What Happened to All Those Jobs?-AIER

The U.S. economy created almost 270,000 jobs in April – that’s 40 percent higher than the average monthly job creation prior to the appearance of the Covid-19 virus. Yet, it’s not good news. Had the virus never emerged, the economy would have added 2.6 million jobs from February of 2020 until now. Instead, it lost 8.2 million. That’s a net of 10.8 million jobs missing from the U.S. economy. If the economy keeps growing at the rate it did in April, it will take over a decade to return to where it would have been had Covid-19 never happened.

Importantly, April shouldn’t have brought bad news. We lost almost all of those 2.6 million jobs in March and April of 2020. Starting in May, the economy roared back to life. We added 2.8 million jobs in May, 4.8 million in June, and another 1.6 million in July. The pace slackened starting in August, but was nonetheless robust at an average of more than 400,000 jobs per month from August through March of 2021. But what of April?

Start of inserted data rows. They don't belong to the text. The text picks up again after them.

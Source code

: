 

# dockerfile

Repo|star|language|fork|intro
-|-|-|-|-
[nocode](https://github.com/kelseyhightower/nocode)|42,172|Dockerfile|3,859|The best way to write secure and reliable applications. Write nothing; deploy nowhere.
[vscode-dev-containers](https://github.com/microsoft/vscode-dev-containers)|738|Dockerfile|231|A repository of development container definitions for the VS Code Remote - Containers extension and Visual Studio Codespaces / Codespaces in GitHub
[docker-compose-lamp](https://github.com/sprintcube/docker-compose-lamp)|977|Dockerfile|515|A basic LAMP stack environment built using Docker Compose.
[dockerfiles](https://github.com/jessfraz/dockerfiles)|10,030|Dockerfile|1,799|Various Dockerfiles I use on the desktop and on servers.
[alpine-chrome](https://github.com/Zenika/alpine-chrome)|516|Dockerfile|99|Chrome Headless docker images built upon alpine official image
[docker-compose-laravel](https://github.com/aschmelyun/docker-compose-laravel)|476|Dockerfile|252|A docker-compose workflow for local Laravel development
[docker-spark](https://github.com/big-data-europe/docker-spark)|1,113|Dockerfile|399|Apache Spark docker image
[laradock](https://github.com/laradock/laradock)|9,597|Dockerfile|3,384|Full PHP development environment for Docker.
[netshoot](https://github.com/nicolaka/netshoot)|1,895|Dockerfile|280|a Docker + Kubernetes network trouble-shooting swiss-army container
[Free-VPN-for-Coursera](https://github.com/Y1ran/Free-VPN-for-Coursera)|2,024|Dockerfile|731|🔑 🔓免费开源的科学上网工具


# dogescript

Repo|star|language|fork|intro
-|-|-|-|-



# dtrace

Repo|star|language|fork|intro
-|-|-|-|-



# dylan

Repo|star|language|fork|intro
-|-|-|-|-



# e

Nothing momentous happened. There was no oil embargo, no outbreak of war, no Covid-19 resurgence, no civil unrest. Sure, someone who can’t drive a ship backed up global transportation through the Suez Canal for a few days, but that was a short-lived event.

What of April?

The answer lies not in what happened, but in what became a possibility. In April, it became apparent that Joe Biden’s campaign rhetoric of raising taxes was more than idle talk. The President unveiled a plan to increase corporate taxes significantly, to raise capital gains taxes, to expand the death tax, and to eliminate step-up-in-basis (an esoteric tax rule that has outsized implications for people who inherit stocks). On top of that, he signed a $1.9 trillion stimulus that certainly means still higher taxes later. Meanwhile, the past year of unprecedented money printing is starting to fuel inflation (which, coincidentally, interacts with the step-up-in-basis rule change to further increase taxes on inherited stock).

While the talk of increased taxes is still just talk, it has become clear that the Biden administration intends to act as soon as it can; those increased taxes will become a reality. And when they do, that will mean a drag on the economy. Businesses, having always to plan ahead, see the writing on the wall and are throttling hiring now.

This is, of course, the smart and prudent play on their part. Even if the taxes are not implemented, businesses have to behave as if they will be. Anything else would be tantamount to negligence. And businesses planning for a more confiscatory tax system are businesses that simply will not hire. What we are left with is a tax climate that all but guarantees to stretch out what should have been a months-long recovery into a decade-long recovery. Joe Biden became President, in no small part, because he was Not Donald Trump. But now the American people have to deal with Actual Joe Biden, and that is proving to be more difficult than they initially thought. Biden’s “Build Back Better” plan is just another empty slogan. A more apt name would have been “Tax Away Jobs.”

Those concerned with the massive federal debt, which is likely to top $30 trillion by the end of the year, may welcome higher taxes as a necessary evil for reducing the deficit. Certainly politicians frame higher taxes that way. But the data tell a different story. Historically, every one-dollar change in tax revenues has been accompanied by more than a dollar and twenty cents change in spending in the subsequent year. As much as politicians may cry about the need for more revenues to balance the budget, more revenues actually just embolden them to spend even more. By the numbers, the correct recipe for reducing the deficit is to starve the government of tax revenue. It’s going to spend more than it takes in no matter how much it takes in.

And even if politicians did develop the backbone to devote increased tax revenues to reducing the deficit, evidence indicates that raising tax rates often has the opposite effect. Historically, raising tax rates – particularly the corporate tax rate – has resulted in a decline in tax revenue in the subsequent year. The explanation is not only simple, it’s playing out before our eyes. When the government makes it more expensive to run a business and to invest in new businesses, people start to avoid doing those things. Somehow, this lesson is lost on the political class. The very same politicians who will argue for cigarette and alcohol taxes as a means of reducing smoking and drinking fail to make the connection that – for the very same reason – business and capital gains taxes will reduce employment and investment.

And so we have far fewer jobs than we expected to have and, at the current tepid recovery, a decade’s journey to return to the health we had just prior to Covid-19. This is, of course, bad enough. Sober reflection, though, should lead quickly to the conclusion that the ruling class in Washington will manage to do even more to harm the economy in the meantime. It’s what they do, after all.